Three years ago, John Berry, ENO’s Artistic Director, invited acclaimed theatre director Rufus Norris to reinvent Mozart’s Don Giovanni. Unfortunately, it was not much of a success, and was panned by critics. This year, the production has returned to ENO, with some changes, albeit none that are particularly remarkable.

ENO’s publicity machine has, this time round, gone on an advertising offensive. Few who live in London can have failed to notice the provocative posters on the underground: an opened condom wrapper, with the double entendre “Don Giovanni. Coming soon.” emblazoned in blood-red type. It was sufficiently shocking to warrant mention in the LA Times. To me, they suggested a sexually charged, feisty production (though I’m not so sure Don Giovanni would have had time for condoms); alas, it was not to be. Whilst there was nothing offensive about the singing, the design and direction of this particular production were unnecessarily confusing and failed to provide a sense of coherence with the storyline.

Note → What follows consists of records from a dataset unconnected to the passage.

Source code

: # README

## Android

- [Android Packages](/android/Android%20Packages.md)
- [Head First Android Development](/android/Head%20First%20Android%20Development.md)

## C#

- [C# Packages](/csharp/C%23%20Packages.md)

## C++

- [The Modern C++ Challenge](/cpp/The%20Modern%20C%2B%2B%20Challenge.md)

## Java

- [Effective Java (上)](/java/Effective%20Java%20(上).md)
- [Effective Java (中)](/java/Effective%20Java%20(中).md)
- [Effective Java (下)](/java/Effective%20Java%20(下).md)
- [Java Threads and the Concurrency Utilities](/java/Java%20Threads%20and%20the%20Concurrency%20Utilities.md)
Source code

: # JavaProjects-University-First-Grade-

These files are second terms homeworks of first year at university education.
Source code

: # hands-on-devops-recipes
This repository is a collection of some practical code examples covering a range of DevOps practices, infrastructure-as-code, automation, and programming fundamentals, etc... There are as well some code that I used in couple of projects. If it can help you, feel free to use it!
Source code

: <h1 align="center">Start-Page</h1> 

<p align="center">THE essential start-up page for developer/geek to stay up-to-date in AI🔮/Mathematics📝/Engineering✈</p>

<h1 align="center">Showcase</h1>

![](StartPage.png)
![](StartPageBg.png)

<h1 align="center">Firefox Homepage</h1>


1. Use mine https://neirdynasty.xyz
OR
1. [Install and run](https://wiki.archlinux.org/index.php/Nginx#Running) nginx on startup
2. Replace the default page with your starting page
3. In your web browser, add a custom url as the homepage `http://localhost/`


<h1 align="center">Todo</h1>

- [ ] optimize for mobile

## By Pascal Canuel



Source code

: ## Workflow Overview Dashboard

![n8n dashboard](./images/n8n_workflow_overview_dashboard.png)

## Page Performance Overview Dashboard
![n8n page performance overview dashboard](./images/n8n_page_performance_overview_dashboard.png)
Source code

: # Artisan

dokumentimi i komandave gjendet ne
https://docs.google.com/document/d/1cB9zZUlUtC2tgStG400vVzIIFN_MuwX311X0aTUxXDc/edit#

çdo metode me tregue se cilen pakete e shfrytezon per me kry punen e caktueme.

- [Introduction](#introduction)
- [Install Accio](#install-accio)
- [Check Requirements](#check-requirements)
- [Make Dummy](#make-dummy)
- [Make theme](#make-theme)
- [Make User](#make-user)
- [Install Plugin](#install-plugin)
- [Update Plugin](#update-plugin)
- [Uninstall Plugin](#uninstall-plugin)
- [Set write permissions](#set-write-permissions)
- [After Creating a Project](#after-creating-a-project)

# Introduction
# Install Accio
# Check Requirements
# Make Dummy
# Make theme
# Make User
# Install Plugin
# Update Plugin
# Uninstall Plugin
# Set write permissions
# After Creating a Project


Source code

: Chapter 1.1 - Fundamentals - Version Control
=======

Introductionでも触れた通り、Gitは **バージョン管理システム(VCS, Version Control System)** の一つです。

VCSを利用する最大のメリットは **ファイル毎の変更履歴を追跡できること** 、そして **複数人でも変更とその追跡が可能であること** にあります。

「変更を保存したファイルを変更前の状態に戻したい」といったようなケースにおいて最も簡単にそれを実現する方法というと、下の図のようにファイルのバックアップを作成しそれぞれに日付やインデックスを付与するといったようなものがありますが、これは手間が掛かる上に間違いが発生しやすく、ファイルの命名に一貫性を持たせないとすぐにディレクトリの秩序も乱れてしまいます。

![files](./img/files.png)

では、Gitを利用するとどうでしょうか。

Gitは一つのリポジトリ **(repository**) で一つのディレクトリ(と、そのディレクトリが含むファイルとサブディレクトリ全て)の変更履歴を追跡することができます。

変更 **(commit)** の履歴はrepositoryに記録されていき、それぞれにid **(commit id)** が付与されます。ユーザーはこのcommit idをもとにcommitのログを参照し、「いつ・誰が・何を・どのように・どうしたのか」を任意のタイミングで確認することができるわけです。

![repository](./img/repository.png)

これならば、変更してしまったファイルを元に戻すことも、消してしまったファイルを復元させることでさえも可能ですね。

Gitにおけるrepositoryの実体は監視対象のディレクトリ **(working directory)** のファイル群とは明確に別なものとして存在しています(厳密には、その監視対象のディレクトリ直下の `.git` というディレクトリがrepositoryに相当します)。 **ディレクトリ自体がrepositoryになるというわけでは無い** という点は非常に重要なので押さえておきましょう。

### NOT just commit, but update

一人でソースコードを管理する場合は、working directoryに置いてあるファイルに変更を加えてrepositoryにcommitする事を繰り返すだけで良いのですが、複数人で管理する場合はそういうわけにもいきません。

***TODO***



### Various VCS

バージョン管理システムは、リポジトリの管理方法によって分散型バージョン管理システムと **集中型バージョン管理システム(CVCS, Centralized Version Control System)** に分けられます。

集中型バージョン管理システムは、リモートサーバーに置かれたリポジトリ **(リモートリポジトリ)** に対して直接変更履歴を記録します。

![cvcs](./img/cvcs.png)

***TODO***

I must admit that I was initially drawn in by the bright lighting and pink, heart-shaped balloons (let that say nothing about my character) – they gave a very modern feel. The staging, which was revealed after the overture, was also enticing at first: the folding sets being spun around and taken apart by the stagehands to reveal the different scenes, almost like a magic trick. But then, after the umpteenth change, it got rather distracting. I wanted to listen to the singing, but my eyes kept catching the demon-masked stagehands preparing for another set change. Ian MacNeil’s sets and Nicky Gillibrand’s costumes had a hint of the 1970s about them, but by no means was the opera set definitively in one era: in his “Catalogue Aria”, Leporello put on a PowerPoint-style presentation of Don Giovanni’s sexual conquests as women’s faces were projected onto the walls of the set. That in itself was amusing, but it didn't quite gel with the overall production. The costumes seemed to do away with class differentiation, too.

Iain Paterson’s Don Giovanni was less of a convivial charmer than a frightening sexual predator (the rape scene in the first act set the tone, and Leporello’s casting as a Shameless character-cum-paparazzo, constantly snapping away at his master and whichever woman lay under him, perpetuated this idea). His singing, though, was charming, and it seemed as though he was trying hard to reclaim some of the original Don Giovanni’s character from under the production team’s feet. Katherine Broderick (Donna Anna) gave a confident performance, though her coloratura lacked the technical precision with which she executed her other singing. A little loud at times, she balanced well with Ben Johnson’s fine Don Ottavio. Darren Jeffrey made an enjoyable, humorous Leporello, though occasionally his voice was difficult to hear over the orchestra. Humorous, too, was Sarah Redgwick’s neurotic, crazed Donna Elvira, with some good singing and fine acting. Sarah Tynan’s singing made for an ironically classy Zerlina, alongside John Molloy’s somewhat less exciting Masetto. As ever, Edward Gardner brought his customary precision and enthusiasm to the pit, with ENO’s orchestra providing an assured performance.

It is a disappointing result for ENO, who, after the last panning this production received, might have been wise to change the production more radically. The fact that Norris is a theatre producer showed, but so also did a certain insensitivity to the singing and to the storyline of this comic opera. Drawing in a director from outside opera may have its advantages, but on this occasion, it failed to work. There are, though, many laugh-out-loud moments in this production, largely provided by Jeremy Sams’ well-observed English translation of Da Ponte’s libretto, which made it superficially enjoyable; however, it is a disappointing production overall. Perhaps the provocative publicity will draw in the crowds, but that remains to be seen.